Q: Is Anthony a youth worker or leader at Grace?
A: No. In October, 2018 he spoke at the “Fifth Quarter” evangelistic event, at the invitation of our previous student ministries pastor (who was aware of Anthony being in a restoration process) and then again this past fall. He also spoke at a weekend high school event for our students held in our facility. I gave permission for these events, but I failed to remember that our new and current student ministries pastor was unaware of the restoration process Anthony was in. That was my fault. A recent blog posted an accusation saying that “irate parents” at Grace were upset over an overnight student event where Anthony was present. That is incorrect.

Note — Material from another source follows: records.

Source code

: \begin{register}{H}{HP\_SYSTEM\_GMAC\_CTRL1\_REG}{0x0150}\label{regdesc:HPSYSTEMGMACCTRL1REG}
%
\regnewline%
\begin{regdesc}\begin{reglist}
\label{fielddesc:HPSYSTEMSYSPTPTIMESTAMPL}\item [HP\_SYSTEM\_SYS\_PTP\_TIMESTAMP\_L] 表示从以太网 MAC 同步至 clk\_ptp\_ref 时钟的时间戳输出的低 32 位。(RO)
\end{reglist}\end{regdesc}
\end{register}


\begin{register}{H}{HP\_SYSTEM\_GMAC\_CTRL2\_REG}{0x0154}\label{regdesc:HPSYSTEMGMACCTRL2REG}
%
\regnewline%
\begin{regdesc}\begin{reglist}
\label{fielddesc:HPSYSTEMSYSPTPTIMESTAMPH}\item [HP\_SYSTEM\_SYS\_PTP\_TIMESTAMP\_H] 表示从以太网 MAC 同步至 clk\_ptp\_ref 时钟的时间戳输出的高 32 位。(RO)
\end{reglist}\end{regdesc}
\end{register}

While Anthony spoke on successive days to our high school group, he did not spend the night with them. A few weeks ago he also made a video presentation and then answered questions in a Zoom meeting for high school students. No other youth involvements are known to me.

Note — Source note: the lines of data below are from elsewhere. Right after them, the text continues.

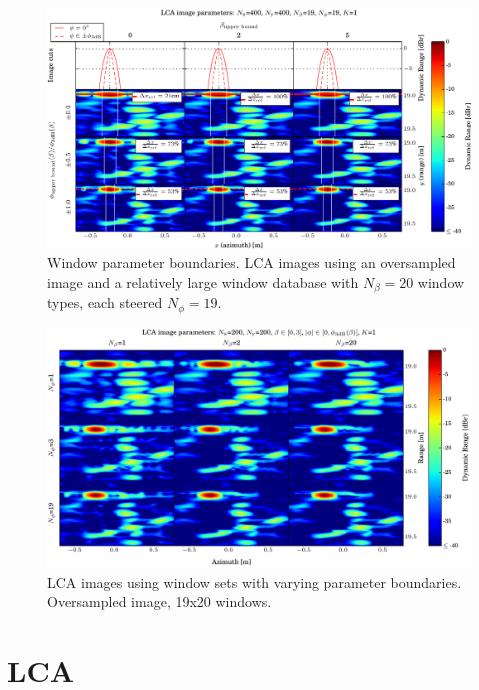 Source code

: \documentclass[10pt,journal,draftclsnofoot,onecolumn]{IEEEtran}
\let\MYoriglatexcaption\caption               %
\renewcommand{\caption}[2][\relax]{\MYoriglatexcaption[#2]{#2}}
\newcommand\1{\vec 1}
\begin{document}
\begin{figure}[t]%
\includegraphics[width=\textwidth]{gfx/oversampling_mosaic_bounds.pdf}%
\caption{Window parameter boundaries. LCA images using an oversampled image and a relatively large window database with $N_\beta=20$ window types, each steered $N_\phi=19$. }\label{oversampling_mosaic_bounds}
\end{figure}

\begin{figure}[t]%
\includegraphics[width=\textwidth]{gfx/oversampling_mosaic.pdf}%
\caption{LCA images using window sets with varying parameter boundaries. Oversampled image, 19x20 windows.}\label{oversampling_mosaic}
\end{figure}


\section{LCA}
\end{document}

Anthony serves on our Connections Team at the Welcome Table. I had him preach one time in March, 2020, during the recent Spring Break. I viewed that as another step in a restoration process designed to let him use his teaching gift within the Body, but I realize now (and should have at the time) that this should not have happened before a public acknowledgement of some sort of his sin and repentance here. I believed that the progress I had observed, along with the knowledge and support of others aware of Anthony’s situation and progress, warranted the opportunity. But now I believe that was wrong, and I am sorry for that poor judgment.
Q: What has changed?
A: As the person who was victimized by Anthony’s sin continued to process events, a clearer picture has emerged. Recent articles contain details of the sin, its duration, and multiple incidents within and preceding that time period that were new to me. It wasn’t just that there were more incidents, but that these were repeated, separate, premeditated acts over time, not simply a person failing in a moment or even a short season of temptation and weakness. Because of the grace of God we are called to exercise, there still would have been a plan for repentance, restoration and healing undertaken, but it would have looked very different and moved much slower than it did. I also want to reiterate that Anthony was faithful and submissive to every point of discipline required along the way as I was working with him, and no evidence of these sinful patterns has been evident since his arrival.
As a pastor, I want to help broken sinners–which is what we all are–be healed and restored in their walks with Christ. I want Grace to be a church where that continues to happen as it has in the past.
I also want to protect those who have been victims of sins against them—to be a place where their stories can be told and believed, where support and encouragement can be found, and where healing is experienced. We have been that in the past as well.
I don’t believe these are impossible to do together, but it is a difficult road to walk with many potential pitfalls. The recent public disclosures raise questions about allowing Anthony a public venue for using his gifts. My actions were intended to allow the occasional use of his teaching gifts for the benefit of the Body. But given what we now know, they may be interpreted as downplaying the sin and uncaring for victims. I ask your forgiveness for creating that appearance.
Pray for those who have been victims of sexual sin or other forms of abuse for whom this situation may revive painful memories, especially if there has been a lack of support or sensitivity for their suffering in the past, especially from the church.
Pray for Cedarville University and its leaders, for whom this situation has created a storm of controversy.
In it all, pray that we as a church will find a way to minister effectively to all those who are hurting in this moment of great sadness.
Pray for the Moores, as this has brought great pain and loss to their family once again. Pray that God will give us the means to minister well to them in the days ahead.